ACTIVITY
Below are some entries. Copy each line in them that holds "channel".

RECORD EXCERPTS

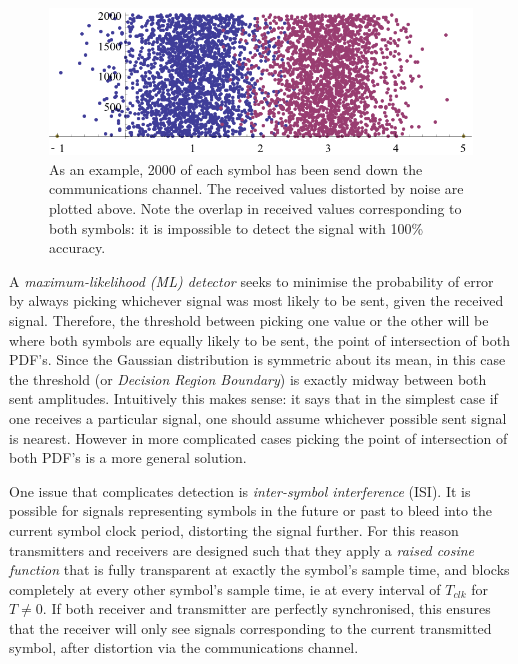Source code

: \begin{figure}[htbp]
\centering
\includegraphics[width=\linewidth]{4-PAM_samples.png}
\caption{As an example, 2000 of each symbol has been send down the
communications channel. The received values distorted by noise are
plotted above. Note the overlap in received values corresponding to both
symbols: it is impossible to detect the signal with 100\% accuracy.}
\end{figure}

A \emph{maximum-likelihood (ML) detector} seeks to minimise the probability of
error by always picking whichever signal was most likely to be sent, given
the received signal. Therefore, the threshold between picking one value or the other
will be where both symbols are equally likely to be sent, the point of
intersection of both PDF's. Since the Gaussian distribution is symmetric
about its mean, in this case the threshold (or \emph{Decision Region
Boundary}) is exactly midway between both sent amplitudes. Intuitively
this makes sense: it says that in the simplest case if one receives a particular
signal, one should assume whichever possible sent signal is nearest. However in more complicated cases picking the point of intersection of both PDF's
is a more general solution. 

One issue that complicates detection is \emph{inter-symbol
interference} (ISI). It is possible for signals representing symbols in
the future or past to bleed into the current symbol clock period,
distorting the signal further. For this reason transmitters and receivers
are designed such that they apply a \emph{raised cosine function} that
is fully transparent at exactly the symbol's sample time, and blocks
completely at every other symbol's sample time, ie at every interval of
$T_{clk}$ for $T \neq 0$. If both receiver and transmitter are perfectly
synchronised, this ensures that the receiver will only see signals
corresponding to the current transmitted symbol, after distortion via
the communications channel.

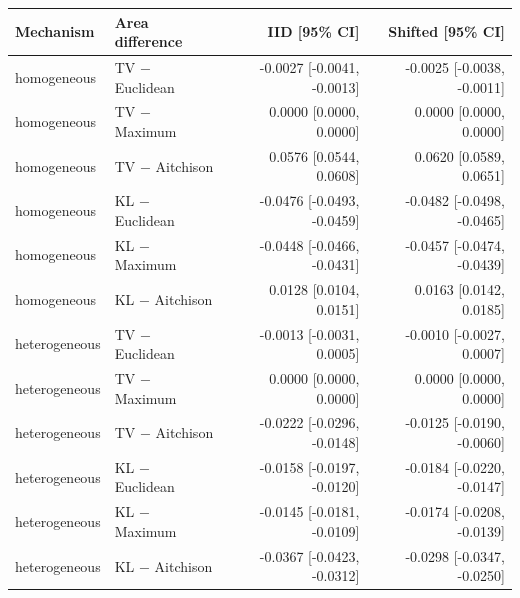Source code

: \begin{tabular}{llrr}
\toprule
Mechanism & Area difference & IID [95\% CI] & Shifted [95\% CI] \\
\midrule
homogeneous & TV $-$ Euclidean & -0.0027 [-0.0041, -0.0013] & -0.0025 [-0.0038, -0.0011] \\
homogeneous & TV $-$ Maximum & 0.0000 [0.0000, 0.0000] & 0.0000 [0.0000, 0.0000] \\
homogeneous & TV $-$ Aitchison & 0.0576 [0.0544, 0.0608] & 0.0620 [0.0589, 0.0651] \\
homogeneous & KL $-$ Euclidean & -0.0476 [-0.0493, -0.0459] & -0.0482 [-0.0498, -0.0465] \\
homogeneous & KL $-$ Maximum & -0.0448 [-0.0466, -0.0431] & -0.0457 [-0.0474, -0.0439] \\
homogeneous & KL $-$ Aitchison & 0.0128 [0.0104, 0.0151] & 0.0163 [0.0142, 0.0185] \\
heterogeneous & TV $-$ Euclidean & -0.0013 [-0.0031, 0.0005] & -0.0010 [-0.0027, 0.0007] \\
heterogeneous & TV $-$ Maximum & 0.0000 [0.0000, 0.0000] & 0.0000 [0.0000, 0.0000] \\
heterogeneous & TV $-$ Aitchison & -0.0222 [-0.0296, -0.0148] & -0.0125 [-0.0190, -0.0060] \\
heterogeneous & KL $-$ Euclidean & -0.0158 [-0.0197, -0.0120] & -0.0184 [-0.0220, -0.0147] \\
heterogeneous & KL $-$ Maximum & -0.0145 [-0.0181, -0.0109] & -0.0174 [-0.0208, -0.0139] \\
heterogeneous & KL $-$ Aitchison & -0.0367 [-0.0423, -0.0312] & -0.0298 [-0.0347, -0.0250] \\
\bottomrule
\end{tabular}
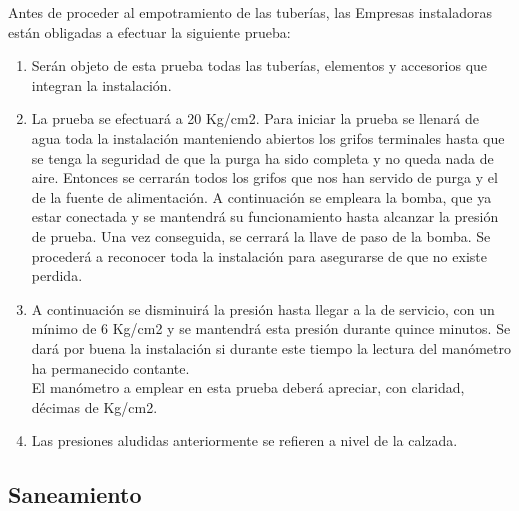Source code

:\documentclass[../main.tex]{subfiles}
\begin{document}
\begin{itemize}
    \vspace{0.5 cm}
    Antes de proceder al empotramiento de las tuberías, las Empresas instaladoras están obligadas a efectuar la siguiente prueba:
    \begin{enumerate}
        \item Serán objeto de esta prueba todas las tuberías, elementos y accesorios que integran la instalación. 
        \item La prueba se efectuará a 20 Kg/cm2. Para iniciar la prueba se llenará de agua toda la instalación manteniendo abiertos los grifos terminales hasta que se tenga la seguridad de que la purga ha sido completa y no queda nada de aire. Entonces se cerrarán todos los grifos que nos han servido de purga y el de la fuente de alimentación. A continuación se empleara la bomba, que ya estar conectada y se mantendrá su funcionamiento hasta alcanzar la presión de prueba. Una vez conseguida, se cerrará la llave de paso de la bomba. Se procederá a reconocer toda la instalación para asegurarse de que no existe perdida.
        \item A continuación se disminuirá la presión hasta llegar a la de servicio, con un mínimo de 6 Kg/cm2 y se mantendrá esta presión durante quince minutos. Se dará por buena la instalación si durante este tiempo la lectura del manómetro ha permanecido contante. \\
        El manómetro a emplear en esta prueba deberá apreciar, con claridad, décimas de Kg/cm2. 
        \item Las presiones aludidas anteriormente se refieren a nivel de la calzada.
    \end{enumerate}
\end{itemize}

\subsection{Saneamiento}
\end{document}
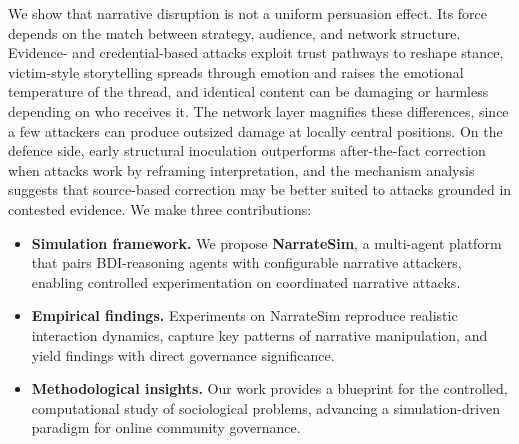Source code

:We show that narrative disruption is not a uniform persuasion effect. Its force depends on the match between strategy, audience, and network structure. Evidence- and credential-based attacks exploit trust pathways to reshape stance, victim-style storytelling spreads through emotion and raises the emotional temperature of the thread, and identical content can be damaging or harmless depending on who receives it. The network layer magnifies these differences, since a few attackers can produce outsized damage at locally central positions. On the defence side, early structural inoculation outperforms after-the-fact correction when attacks work by reframing interpretation, and the mechanism analysis suggests that source-based correction may be better suited to attacks grounded in contested evidence. We make three contributions:
\vspace{-4pt}
\begin{itemize}
\setlength{\topsep}{0pt}
\setlength{\itemsep}{1pt}
\item \textbf{Simulation framework.} We propose \textbf{NarrateSim}, a multi-agent platform that pairs BDI-reasoning agents with configurable narrative attackers, enabling controlled experimentation on coordinated narrative attacks.
\item \textbf{Empirical findings.} Experiments on NarrateSim reproduce realistic interaction dynamics, capture key patterns of narrative manipulation, and yield findings with direct governance significance.
\item \textbf{Methodological insights.} Our work provides a blueprint for the controlled, computational study of sociological problems, advancing a simulation-driven paradigm for online community governance.
\end{itemize}
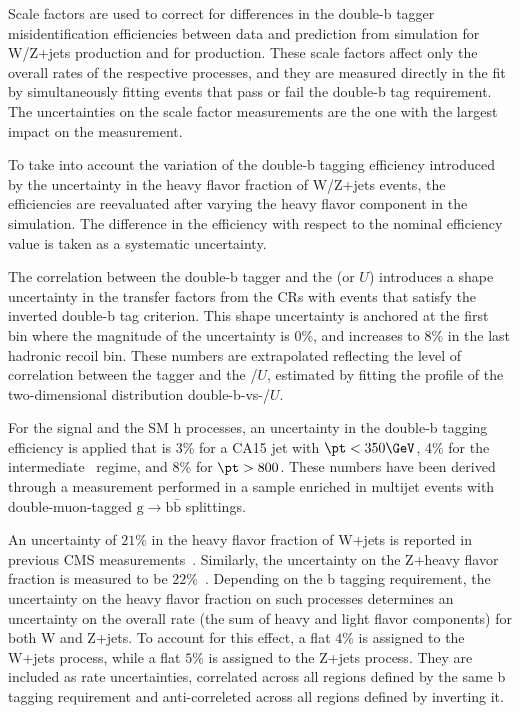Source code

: Scale factors are used to correct for differences in the double-b tagger misidentification efficiencies between data and prediction from simulation for W/Z+jets production and for \ttbar production. These scale factors affect only the overall rates of the respective processes, and they are measured directly in the fit by simultaneously fitting events that pass or fail the double-b tag requirement. The uncertainties on the scale factor measurements are the one with the largest impact on the measurement.

To take into account the variation of the double-b tagging efficiency
introduced by the uncertainty in the heavy flavor fraction of W/Z+jets
events, the efficiencies are reevaluated after varying the heavy
flavor component in the simulation. The difference in the efficiency with respect to the nominal efficiency value is taken as a systematic uncertainty.

%
The correlation between the double-b tagger and the \ptmiss (or $U$) introduces a shape uncertainty in the transfer factors from the CRs with events that satisfy the inverted double-b tag criterion. This shape uncertainty is anchored at the first bin where the magnitude of the uncertainty is 0\%, and increases to 8\% in the last hadronic recoil bin. These numbers are extrapolated reflecting the level of correlation between the tagger and the \ptmiss/$U$, estimated by fitting the profile of the two-dimensional distribution double-b-vs-\ptmiss/$U$.
%

For the signal and the SM h processes, an uncertainty in the double-b tagging efficiency is applied that is 3\% for a CA15 jet with $\pt<350\GeV$, 4\% for the intermediate \pt~regime, and 8\% for $\pt>800$\GeV. These numbers have been derived through a measurement performed in a sample enriched in multijet events with double-muon-tagged $\text{g}\to\text{b}\bar{\text{b}}$ splittings. 

An uncertainty of $21\%$ in the heavy flavor fraction of
W+jets is reported in previous CMS measurements~\cite{Khachatryan:2014uva,Chatrchyan:2013uza}. Similarly, the uncertainty on the Z+heavy flavor fraction is measured to be $22\%$~\cite{Khachatryan:2014zya,Chatrchyan:2014dha}. Depending on the b tagging requirement, the uncertainty on the heavy flavor fraction on such processes determines an uncertainty on the overall rate (the sum of heavy and light flavor components) for both W and Z+jets. To account for this effect, a flat $4\%$ is assigned to the W+jets process, while a flat $5\%$ is assigned to the Z+jets process. They are included as rate uncertainties, correlated across all regions defined by the same b tagging requirement and anti-correleted across all regions defined by inverting it.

RESPONSE BOX
communications channel. The received values distorted by noise are
the communications channel.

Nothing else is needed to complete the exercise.